Data Loss Prevention

Hi everyone, 

I need help with this problem:
generated incidents  with location agent "Off the corporate network", when the agent location is "On the corporate network". Alongside what  could be the problem . Thank you all.

Hello,

I believe that could happen due to different scenarios:

- the agent is not correctly connected to the endpoint server during the incidents (could happen due to some issue on EPS, lack of 'good connecton', etc.)

- the agent changed from external connection to corporate connection but the IP address in cache didnt update (fix: flush dns of the agent/machine)

- the agent does not have connection but the IP address in cache still wrong (fix: flush dns of the agent/machine)

- the agent is using a VPN (in such case will depend on your configurations)

Hello Morgado, thanks for your reply, but the agent resides on the corporate network , and some incidents generated from the endpoint location is "Off the corporate network".

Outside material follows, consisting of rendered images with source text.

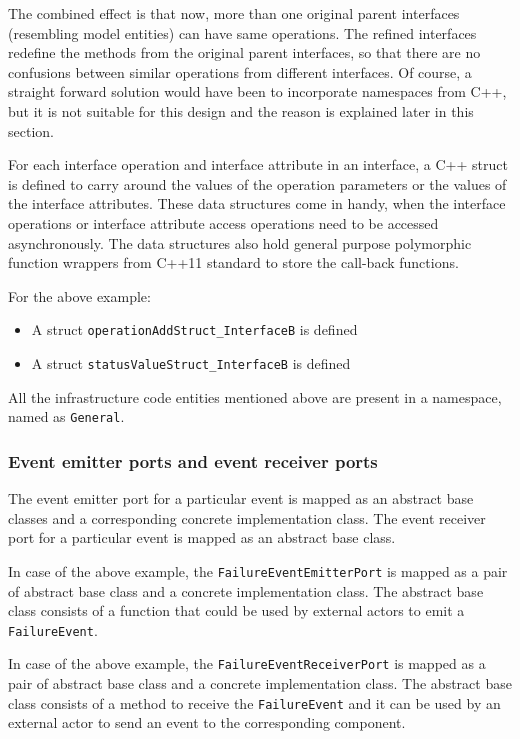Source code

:The combined effect is that now, more than one original parent interfaces (resembling model entities) can have same operations. The refined interfaces redefine the methods from the original parent interfaces, so that there are no confusions between similar operations from different interfaces. Of course, a straight forward solution would have been to incorporate namespaces from C++, but it is not suitable for this design and the reason is explained later in this section. 

For each interface operation and interface attribute in an interface, a C++ struct is defined to carry around the values of the operation parameters or the values of the interface attributes. These data structures come in handy, when the interface operations or interface attribute access operations need to be accessed asynchronously. The data structures also hold general purpose polymorphic function wrappers from C++11 standard to store the call-back functions. 

For the above example:
\begin{itemize}
\item A struct \texttt{operationAdd\allowbreak Struct\_\allowbreak InterfaceB} is defined
\item A struct \texttt{statusValue\allowbreak Struct\_\allowbreak InterfaceB} is defined
\end{itemize}  

All the infrastructure code entities mentioned above are present in a namespace, named as \texttt{General}.

\subsubsection{\textbf{Event emitter ports and event receiver ports}}
The event emitter port for a particular event is mapped as an abstract base classes and a corresponding concrete implementation class. The event receiver port for a particular event is mapped as an abstract base class.  

In case of the above example, the \texttt{FailureEvent\allowbreak EmitterPort} is mapped as a pair of abstract base class and a concrete implementation class. The abstract base class consists of a function that could be used by external actors to emit a \texttt{FailureEvent}.  

In case of the above example, the \texttt{FailureEvent\allowbreak ReceiverPort} is mapped as a pair of abstract base class and a concrete implementation class. The abstract base class consists of a method to receive the \texttt{FailureEvent} and it can be used by an external actor to send an event to the corresponding component.


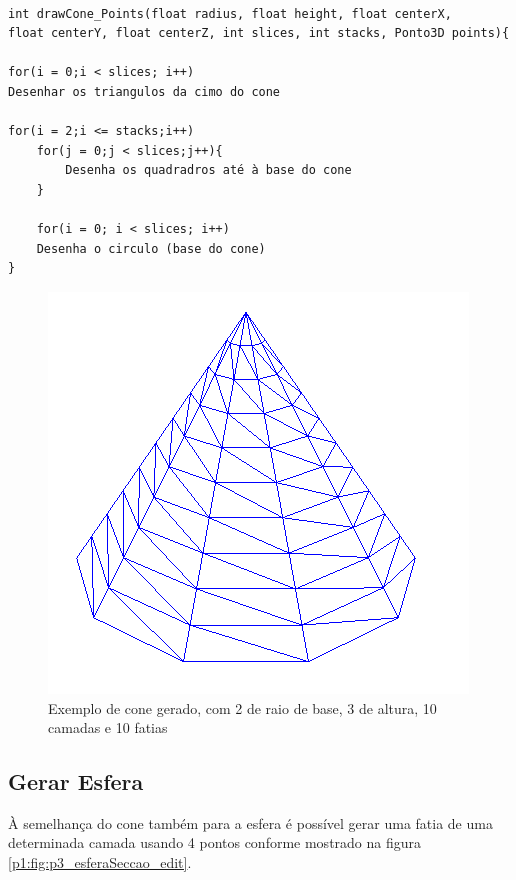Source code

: \begin{Verbatim}

int drawCone_Points(float radius, float height, float centerX, 
float centerY, float centerZ, int slices, int stacks, Ponto3D points){

for(i = 0;i < slices; i++)
Desenhar os triangulos da cimo do cone

for(i = 2;i <= stacks;i++)
	for(j = 0;j < slices;j++){
		Desenha os quadradros até à base do cone
	}
	
	for(i = 0; i < slices; i++)
	Desenha o circulo (base do cone)
}

\end{Verbatim}


\begin{figure}[<+htpb+>]
	\centering
	\includegraphics[scale=0.5]{imagens/p3_cone_2_3_10_10.png}
	\caption{Exemplo de cone gerado, com 2 de raio de base, 3 de altura, 10 camadas e 10 fatias}
	\label{p1:fig:p3_cone_2_3_10_10}
\end{figure}

\newpage
\subsection{Gerar Esfera}


À semelhança do cone também para a esfera é possível gerar uma fatia de uma determinada camada usando 4 pontos conforme mostrado na figura \ref{p1:fig:p3_esferaSeccao_edit}.

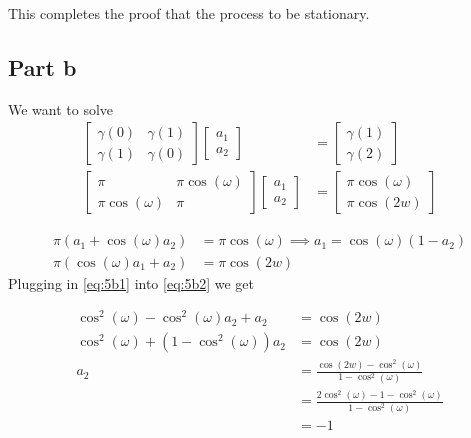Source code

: \documentclass{article}
\begin{document}
This completes the proof that the process to be stationary.

\subsection*{Part b}
We want to solve
\begin{align*}
  \begin{bmatrix}
    \gamma(0) & \gamma(1)\\
    \gamma(1) & \gamma(0)
\end{bmatrix}
\begin{bmatrix}
    a_1\\
    a_2
\end{bmatrix}
&= \begin{bmatrix}
    \gamma(1)\\
    \gamma(2)
\end{bmatrix}\\
\begin{bmatrix}
    \pi & \pi \cos(\omega )\\
    \pi \cos(\omega ) & \pi
\end{bmatrix}
\begin{bmatrix}
    a_1\\
    a_2
\end{bmatrix}
&= \begin{bmatrix}
    \pi \cos(\omega )\\
    \pi \cos(2w)
\end{bmatrix}
\end{align*}

\begin{align}
\pi(a_1 + \cos(\omega ) a_2) &= \pi \cos(\omega) \implies a_1 = \cos(\omega )(1 - a_2) \label{eq:5b1}\\
\pi(\cos(\omega ) a_1 + a_2) &= \pi \cos(2w) \label{eq:5b2}
\end{align}
Plugging in \eqref{eq:5b1} into \eqref{eq:5b2} we get

\begin{align}
\cos^2 (\omega )- \cos^2(\omega ) a_2 + a_2 &= \cos(2w) \nonumber\\
\cos^2(\omega ) + (1 - \cos^2(\omega )) a_2 &= \cos(2w) \nonumber\\
a_2 &= \frac{\cos(2w) - \cos^2(\omega )}{1 - \cos^2(\omega )} \nonumber\\
&= \frac{2\cos^2(\omega ) - 1 - \cos^2(\omega )}{1 - \cos^2(\omega )} \label{eq:5b3}\\
&= -1 \nonumber
\end{align}
\end{document}

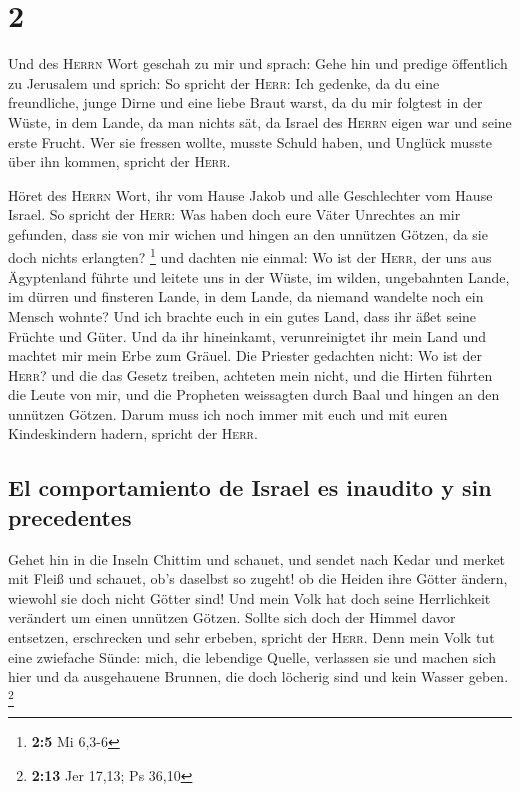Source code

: \hypertarget{section-1}{%
\section{2}\label{section-1}}

 Und des \textsc{Herrn} Wort geschah zu mir und sprach:
 Gehe hin und predige öffentlich zu Jerusalem und sprich:
So spricht der \textsc{Herr}: Ich gedenke, da du eine freundliche, junge
Dirne und eine liebe Braut warst, da du mir folgtest in der Wüste, in
dem Lande, da man nichts sät,  da Israel des
\textsc{Herrn} eigen war und seine erste Frucht. Wer sie fressen wollte,
musste Schuld haben, und Unglück musste über ihn kommen, spricht der
\textsc{Herr}.

 Höret des \textsc{Herrn} Wort, ihr vom Hause Jakob und
alle Geschlechter vom Hause Israel.  So spricht der
\textsc{Herr}: Was haben doch eure Väter Unrechtes an mir gefunden, dass
sie von mir wichen und hingen an den unnützen Götzen, da sie doch nichts
erlangten? \footnote{\textbf{2:5} Mi 6,3-6}  und dachten
nie einmal: Wo ist der \textsc{Herr}, der uns aus Ägyptenland führte und
leitete uns in der Wüste, im wilden, ungebahnten Lande, im dürren und
finsteren Lande, in dem Lande, da niemand wandelte noch ein Mensch
wohnte?  Und ich brachte euch in ein gutes Land, dass ihr
äßet seine Früchte und Güter. Und da ihr hineinkamt, verunreinigtet ihr
mein Land und machtet mir mein Erbe zum Gräuel.  Die
Priester gedachten nicht: Wo ist der \textsc{Herr}? und die das Gesetz
treiben, achteten mein nicht, und die Hirten führten die Leute von mir,
und die Propheten weissagten durch Baal und hingen an den unnützen
Götzen.  Darum muss ich noch immer mit euch und mit euren
Kindeskindern hadern, spricht der \textsc{Herr}.

\hypertarget{el-comportamiento-de-israel-es-inaudito-y-sin-precedentes}{%
\subsection{El comportamiento de Israel es inaudito y sin
precedentes}\label{el-comportamiento-de-israel-es-inaudito-y-sin-precedentes}}

 Gehet hin in die Inseln Chittim und schauet, und sendet
nach Kedar und merket mit Fleiß und schauet, ob's daselbst so zugeht!
 ob die Heiden ihre Götter ändern, wiewohl sie doch nicht
Götter sind! Und mein Volk hat doch seine Herrlichkeit verändert um
einen unnützen Götzen.  Sollte sich doch der Himmel davor
entsetzen, erschrecken und sehr erbeben, spricht der \textsc{Herr}.
 Denn mein Volk tut eine zwiefache Sünde: mich, die
lebendige Quelle, verlassen sie und machen sich hier und da ausgehauene
Brunnen, die doch löcherig sind und kein Wasser geben. \footnote{\textbf{2:13}
  Jer 17,13; Ps 36,10}

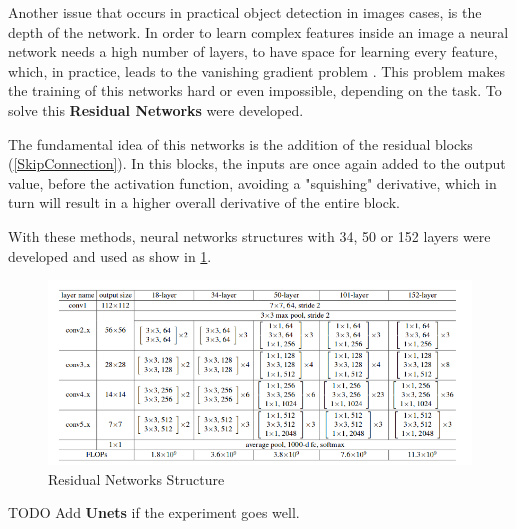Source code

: Another issue that occurs in practical object detection in images cases, is the depth of the network. In order to learn complex features inside an image a neural network needs a high number of layers, to have space for learning every feature, which, in practice, leads to the vanishing gradient problem \cite{ResNetPaper}. This problem makes the training of this networks hard or even impossible, depending on the task. To solve this \textbf{Residual Networks} \cite{ResNetPaper} were developed.

The fundamental idea of this networks is the addition of the residual blocks (\ref{SkipConnection}). In this blocks, the inputs are once again added to the output value, before the activation function, avoiding a "squishing" derivative, which in turn will result in a higher overall derivative of the entire block.

With these methods, neural networks structures with 34, 50 or 152 layers were developed and used as show in \ref{ResNetExample}.

 \begin{figure}[H]
	\includegraphics[width=\textwidth]{Pictures/008ResNetExample.png}
	\caption{Residual Networks Structure \cite{ResNetPaper}}
	\label{ResNetExample}
\end{figure}



TODO Add \textbf{Unets} if the experiment goes well.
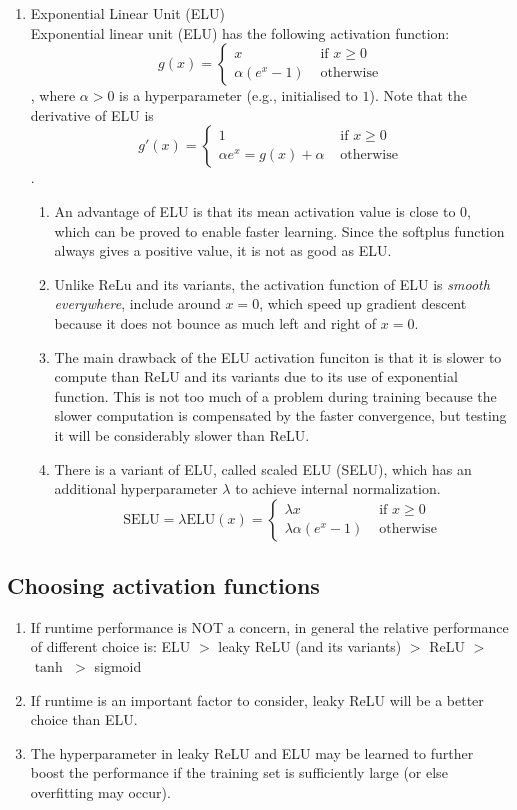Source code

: \documentclass[11pt]{article}
\begin{document}
\begin{enumerate}
    \item Exponential Linear Unit (ELU)\\ Exponential linear unit (ELU) has the following activation function: $$g(x) = \begin{cases} x& \text{ if }x \geq 0 \\ \alpha (e^x -1) & \text{ otherwise}\end{cases}$$, where $\alpha > 0$ is a hyperparameter (e.g., initialised to $1$). Note that the derivative of ELU is $$g'(x) = \begin{cases} 1& \text{ if }x \geq 0 \\ \alpha e^x = g(x) + \alpha & \text{ otherwise}\end{cases}$$. 
    \begin{enumerate}
        \item An advantage of ELU is that its mean activation value is close to $0$, which can be proved to enable faster learning. Since the softplus function always gives a positive value, it is not as good as ELU.
        \item Unlike ReLu and its variants, the activation function of ELU is \emph{smooth everywhere}, include around $x = 0$, which speed up gradient descent because it does not bounce as much left and right of $x = 0$.
        \item The main drawback of the ELU activation funciton is that it is slower to compute than ReLU and its variants due to its use of exponential function. This is not too much of a problem during training because the slower computation is compensated by the faster convergence, but testing it will be considerably slower than ReLU.
        \item There is a variant of ELU, called scaled ELU (SELU), which has an additional hyperparameter $\lambda$ to achieve internal normalization. $$\text{SELU} = \lambda \text{ELU}(x) = \begin{cases} \lambda x& \text{ if }x \geq 0 \\ \lambda \alpha (e^x -1) & \text{ otherwise}\end{cases}$$
    \end{enumerate}
\end{enumerate}

\subsection{Choosing activation functions}
\begin{enumerate}
    \item If runtime performance is NOT a concern, in general the relative performance of different choice is: ELU $>$ leaky ReLU (and its variants) $>$ ReLU $>$ $\tanh$ $>$ sigmoid
    \item If runtime is an important factor to consider, leaky ReLU will be a better choice than ELU.
    \item The hyperparameter in leaky ReLU and ELU may be learned to further boost the performance if the training set is sufficiently large (or else overfitting may occur). 
\end{enumerate}
\end{document}
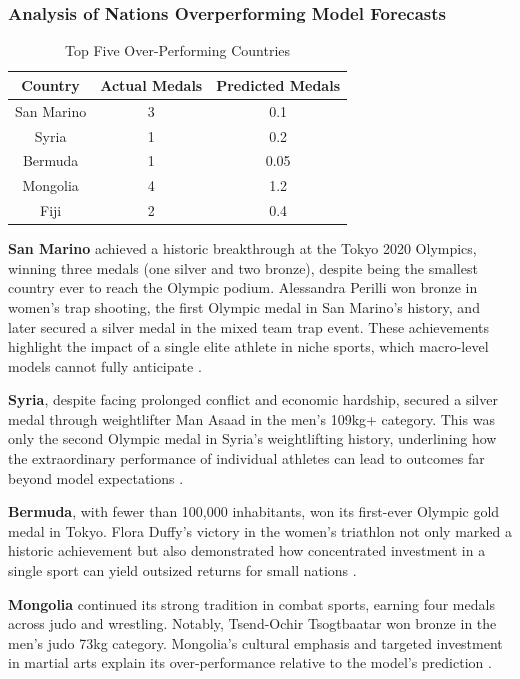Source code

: \documentclass[11pt,twoside]{article}
\numberwithin{Theorem}{section}
\numberwithin{Definition}{section}
\numberwithin{Lemma}{section}
\numberwithin{Algorithm}{section}
\numberwithin{equation}{section}
\begin{document}
\subsubsection{Analysis of Nations Overperforming Model Forecasts}

\begin{table}[H]
\centering
\caption{Top Five Over-Performing Countries}
\label{tab:over}
\begin{tabular}{ccc}
\hline
Country & Actual Medals & Predicted Medals \\
\hline
San Marino & 3 & 0.1 \\
Syria & 1 & 0.2 \\
Bermuda & 1 & 0.05 \\
Mongolia & 4 & 1.2 \\
Fiji & 2 & 0.4 \\
\hline
\end{tabular}
\end{table}

\textbf{San Marino} achieved a historic breakthrough at the Tokyo 2020 Olympics, winning three medals (one silver and two bronze), despite being the smallest country ever to reach the Olympic podium. Alessandra Perilli won bronze in women’s trap shooting, the first Olympic medal in San Marino’s history, and later secured a silver medal in the mixed team trap event. These achievements highlight the impact of a single elite athlete in niche sports, which macro-level models cannot fully anticipate \citep{gasquez2014}.  

\textbf{Syria}, despite facing prolonged conflict and economic hardship, secured a silver medal through weightlifter Man Asaad in the men’s 109kg+ category. This was only the second Olympic medal in Syria’s weightlifting history, underlining how the extraordinary performance of individual athletes can lead to outcomes far beyond model expectations \citep{bernard2004}.  

\textbf{Bermuda}, with fewer than 100,000 inhabitants, won its first-ever Olympic gold medal in Tokyo. Flora Duffy’s victory in the women’s triathlon not only marked a historic achievement but also demonstrated how concentrated investment in a single sport can yield outsized returns for small nations \citep{hoffmann2002}.  

\textbf{Mongolia} continued its strong tradition in combat sports, earning four medals across judo and wrestling. Notably, Tsend-Ochir Tsogtbaatar won bronze in the men’s judo 73kg category. Mongolia’s cultural emphasis and targeted investment in martial arts explain its over-performance relative to the model’s prediction \citep{andreff2015}.  
\end{document}
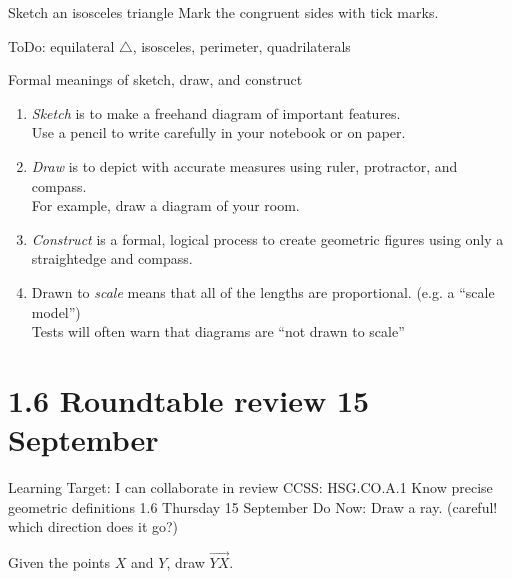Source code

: \begin{frame}{ Sketch an isosceles triangle}
  Mark the congruent sides with tick marks.\par \vspace{4cm}
  ToDo: equilateral $\triangle$, isosceles, perimeter, quadrilaterals
\end{frame}

\begin{frame}{Formal meanings of sketch, draw, and construct}
  \begin{enumerate}
    \item \emph{Sketch} is to make a freehand diagram of important features. \\[0.15cm]
    Use a pencil to write carefully in your notebook or on paper.  \smallskip
    \item \emph{Draw}  is to depict with accurate measures using ruler, protractor, and compass.\\[0.15cm]
    For example, draw a diagram of your room. \smallskip
    \item \emph{Construct} is a formal, logical process to create geometric figures using only a straightedge and compass. \smallskip
    \item Drawn to \emph{scale} means that all of the lengths are proportional. (e.g. a ``scale model'')\\[0.15cm]
    Tests will often warn that diagrams are ``not drawn to scale''
  \end{enumerate}
\end{frame}

\section{1.6 Roundtable review \hfill 15 September}
\begin{frame}{Learning Target: I can collaborate in review}
  {CCSS: HSG.CO.A.1 Know precise geometric definitions  \hfill \alert{1.6 Thursday 15 September}}
  Do Now: Draw a ray. (careful! which direction does it go?) \par
  Given the points $X$ and $Y$, draw $\overrightarrow{YX}$.
  \vspace{2cm}
  \begin{center}
  \end{center} \vspace{1cm}
\end{frame}

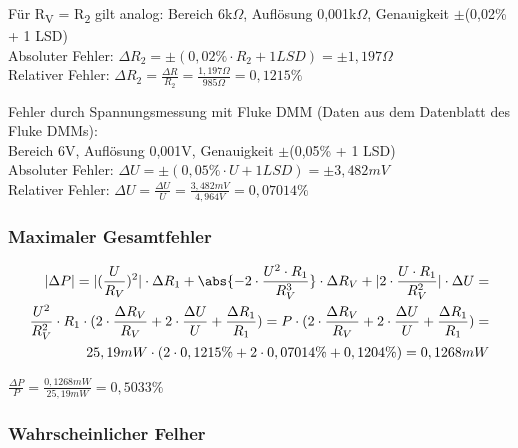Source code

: Für R\textsubscript{V} = R\textsubscript{2} gilt analog:
Bereich 6k$\Omega$, Auflösung 0,001k$\Omega$, Genauigkeit $\pm$(0,02\% + 1 LSD)\\
Absoluter Fehler: $\Delta R_2 = \pm (0,02\% \cdot R_2 + 1 LSD) = \pm 1,197\Omega$\\
Relativer Fehler: $\Delta R_2 = \frac{\Delta R}{R_2} = \frac{1,197 \Omega}{985 \Omega} = 0,1215\%$\par

Fehler durch Spannungsmessung mit Fluke DMM (Daten aus dem Datenblatt des Fluke DMMs):\\
Bereich 6V, Auflösung 0,001V, Genauigkeit $\pm$(0,05\% + 1 LSD)\\
Absoluter Fehler: $\Delta U = \pm (0,05\% \cdot U + 1 LSD) = \pm 3,482 mV$\\
Relativer Fehler: $\Delta U = \frac{\Delta U}{U} = \frac{3,482 mV}{4,964 V} = 0,07014\%$\\

\subsubsection{Maximaler Gesamtfehler}
\[
    \begin{aligned}
    |\Delta P| = |(\frac{U}{R_V})^2| \cdot \Delta R_1 + \abs{-2 \cdot \frac{U^2 \cdot R_1}{R_V^3}} \cdot \Delta R_V + |2 \cdot \frac{U \cdot R_1 }{R_V^2}| \cdot \Delta U = \\
    \frac{U^2}{R_V^2} \cdot R_1 \cdot (2 \cdot \frac{\Delta R_V}{R_V} + 2 \cdot \frac{\Delta U}{U} + \frac{\Delta R_1}{R_1}) = 
    P \cdot (2 \cdot \frac{\Delta R_V}{R_V} + 2 \cdot \frac{\Delta U}{U} + \frac{\Delta R_1}{R_1}) = \\
    25,19 mW \cdot (2 \cdot 0,1215\% + 2 \cdot 0,07014\% + 0,1204\%)  = 0,1268 mW
    \end{aligned}
\]

$\frac{\Delta P}{P} = \frac{0,1268 mW}{25,19 mW} = 0,5033\%$

\subsubsection{Wahrscheinlicher Felher}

Can you confirm that none of the scenarios I described above happened? I am quite sure that if you repeat the incidents after some time they will be showing on the corporate network. Anyway, in my opinion on and off the corporate network might not be a good 'detection' to create policies or reports since as you can see the results are not very accurate, just indicative.

Thanks for your reply. Yes, none of the above scenarios happened. But the problem persist. Policy is applying "on the corporate network" and  "off the corporate network". That's why this option is not  related to the problem. Do you have any other ideas?